Grandios in Gestus und Ton: Purcells „Dido & Aeneas“ bei den Klosterkonzerten

Maulbronn. Maulbronn leuchtete, Maulbronn jubelte. Der Enthusiasmus und der jugendliche Charme aller Chorsänger, Darsteller und Instrumentalisten steckte das Publikum an. Die halbszenisch-konzertante Aufführung von Henry Purcells „Dido & Aeneas“ durch das Evangelische Seminar Maulbronn in der Klosterkirche hatte die Größe einer antiken Tragödie – und im Ambiente des in farbige Lichtströme getauchten Sakralbaus die Klangpracht einer barocken Oper.

Die faszinierende Performance mit den zwischen Kirchenbänken und Stuhlreihen wirbelnden, schwarz gekleideten und blass geschminkten Seminaristen des Schulchors war gleichermaßen erfrischend verspielt und traurig schön, theatralisch effektvoll und todernst. Bei ihnen waren Volkes Stimme und chorisches Echo bestens aufgehoben.

Mit glücklicher Hand

Für ihre Purcell-Interpretation hatten Seminar-Musiklehrer Sebastian Eberhardt und Regisseur Nils Wanderer mit glücklicher Hand zudem professionelle Vokalsolisten gefunden.

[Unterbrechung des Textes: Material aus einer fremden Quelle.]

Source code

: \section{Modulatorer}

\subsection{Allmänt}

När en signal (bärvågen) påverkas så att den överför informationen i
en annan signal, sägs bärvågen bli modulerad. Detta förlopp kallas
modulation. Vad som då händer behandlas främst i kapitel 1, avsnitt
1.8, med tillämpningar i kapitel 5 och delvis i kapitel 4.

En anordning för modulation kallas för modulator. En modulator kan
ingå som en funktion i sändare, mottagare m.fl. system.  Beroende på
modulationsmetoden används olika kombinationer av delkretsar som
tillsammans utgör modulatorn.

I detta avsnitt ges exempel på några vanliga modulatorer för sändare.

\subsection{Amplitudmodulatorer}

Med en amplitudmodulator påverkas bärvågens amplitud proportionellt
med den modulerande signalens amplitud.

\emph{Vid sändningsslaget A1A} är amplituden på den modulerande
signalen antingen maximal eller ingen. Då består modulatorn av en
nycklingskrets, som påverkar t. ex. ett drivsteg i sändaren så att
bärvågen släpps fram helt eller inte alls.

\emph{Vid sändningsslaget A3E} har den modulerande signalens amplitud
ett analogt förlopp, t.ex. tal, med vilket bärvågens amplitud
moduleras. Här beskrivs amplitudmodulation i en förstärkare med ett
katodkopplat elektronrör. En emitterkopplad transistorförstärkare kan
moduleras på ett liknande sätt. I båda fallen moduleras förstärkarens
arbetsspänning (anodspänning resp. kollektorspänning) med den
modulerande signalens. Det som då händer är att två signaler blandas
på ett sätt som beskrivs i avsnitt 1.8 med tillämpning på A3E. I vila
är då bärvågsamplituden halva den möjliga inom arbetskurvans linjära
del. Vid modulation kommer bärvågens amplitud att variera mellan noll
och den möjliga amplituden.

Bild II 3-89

Mit Ausstrahlung und herrlich klarem Mezzosopran agierte Idunnu Münch als attraktive Königin Dido von Karthago, die sich in Aeneas verliebt. Der von Göttern mit der Gründung Roms beauftragte trojanische Held, der nach stürmischer Seefahrt an den Gestaden Karthagos landet, wo er Dido lieben lernt, die Königin aber wegen seines Auftrags bald wieder verlässt, fand in dem Bassbariton Uwe Schenker-Primus einen souveränen Darsteller. Der neben seiner Regie-Aufgabe zusätzlich als böser Geist auftretende Countertenor Wanderer, der mit seinen beiden feurigen Hexen (Mezzosopranistin Shakira Tsindos und Sopranistin Sophie Sparrow) die Fäden der gemeinen Verschwörung gegen Dido zieht, füllte seine Doppelrolle grandios aus. Musikalisch einfühlsam stand Sopranistin Sophie Sauter als Freundin Belinda der Königin zur Seite. Mit köstlich frischem Timbre brachte sich auch der Londoner Tenor Guy Elliot als „Sailer“ in die Aufführung ein.

Fast unauffällig vor seinem Instrumental-Ensemble, dem Karlsruher Barockorchester, auf dem Boden sitzend, leitete Eberhardt das Opern-Event mit einer unglaublichen Bandbreite an Variationen in Gestus und Ton. Da war der brillante „Tanz der Matrosen“, den die Choristen, in Reih’ und Glied gruppenweise eingehenkelt, unten vor dem Altar-Kruzifix und oben auf der Lettner-Mauer mit ihren Jubelstimmen vorführten.

Begeisterung kennt kein Halten

Mit besonderer Intensität gestaltete sich das berühmte „Lamento“ der Dido in ihrer verzweifelten Selbstmord-Szene. Anrührend ihr Abschied von Belinda – mit dunkel verhangener, fast gehauchter, aber noch einmal aufbegehrender Stimme vorgetragen: „Death is now a welcome guest.“ Diese Momente des Schmerzes und der Zerbrechlichkeit allen Glücks ließ das Orchester in zarter, zerdehnt leiser Gangart ausklingen. Danach gab es beim Publikum in der voll besetzten Kirche vor lauter Begeisterung kein Halten mehr.